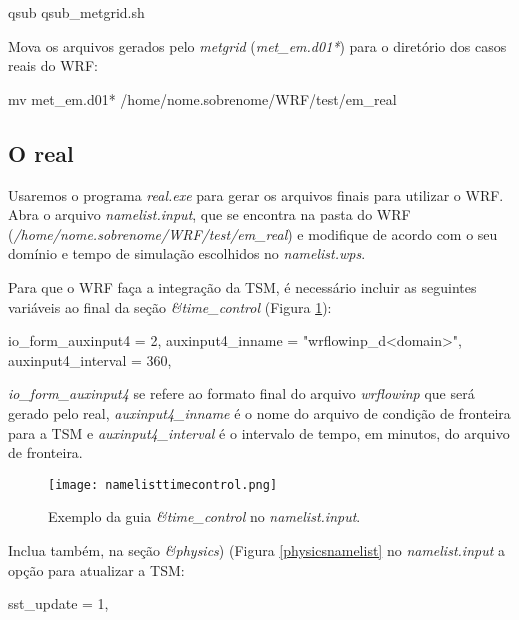 \begin{bashcode}
qsub qsub_metgrid.sh
\end{bashcode}
\bigskip

\noindent Mova os arquivos gerados pelo \textit{metgrid} (\textit{met\_em.d01*}) para o diretório dos casos reais do WRF:
\bigskip

\begin{bashcode}
 mv met_em.d01* /home/nome.sobrenome/WRF/test/em_real
\end{bashcode}
\bigskip

\subsection{O real}
\bigskip

\noindent Usaremos o programa \textit{real.exe} para gerar os arquivos finais para utilizar o WRF. Abra o arquivo \textit{namelist.input}, que se encontra na pasta do WRF (\textit{/home/nome.sobrenome/WRF/test/em\_real}) e modifique de acordo com o seu domínio e tempo de simulação escolhidos no \textit{namelist.wps}.
\bigskip

\noindent Para que o WRF faça a integração da TSM, é necessário incluir as seguintes variáveis ao final da seção \textit{\&time\_control} (Figura \textcolor{bleu_cite}{\ref{timecontrolnamelist}}):
\bigskip

\begin{bashcode}
io_form_auxinput4  = 2,
auxinput4_inname   = "wrflowinp_d<domain>",
auxinput4_interval = 360,
\end{bashcode}
\bigskip

\noindent \textit{io\_form\_auxinput4} se refere ao formato final do arquivo \textit{wrflowinp} que será gerado pelo real, \textit{auxinput4\_inname} é o nome do arquivo de condição de fronteira para a TSM e \textit{auxinput4\_interval} é o intervalo de tempo, em minutos, do arquivo de fronteira.
\bigskip

\begin{figure}[H]
    \centering
    \texttt{[image: namelisttimecontrol.png]}
    \caption{Exemplo da guia \textit{\&time\_control} no \textit{namelist.input}.}
    \label{timecontrolnamelist}
\end{figure}
\bigskip

\noindent Inclua também, na seção \textit{\&physics}) (Figura \textcolor{bleu_cite}{\ref{physicsnamelist}} no \textit{namelist.input} a opção para atualizar a TSM:
\bigskip

\begin{bashcode}
sst_update = 1,
\end{bashcode}
\bigskip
━━━━━━━━━━━━━━━━━━━━
TASK GOAL -
Your answer must be every line from the listing above that holds the string "textcolor".

SOLUTION TO THIS PROBLEM -
\noindent Para que o WRF faça a integração da TSM, é necessário incluir as seguintes variáveis ao final da seção \textit{\&time\_control} (Figura \textcolor{bleu_cite}{\ref{timecontrolnamelist}}):
\noindent Inclua também, na seção \textit{\&physics}) (Figura \textcolor{bleu_cite}{\ref{physicsnamelist}} no \textit{namelist.input} a opção para atualizar a TSM:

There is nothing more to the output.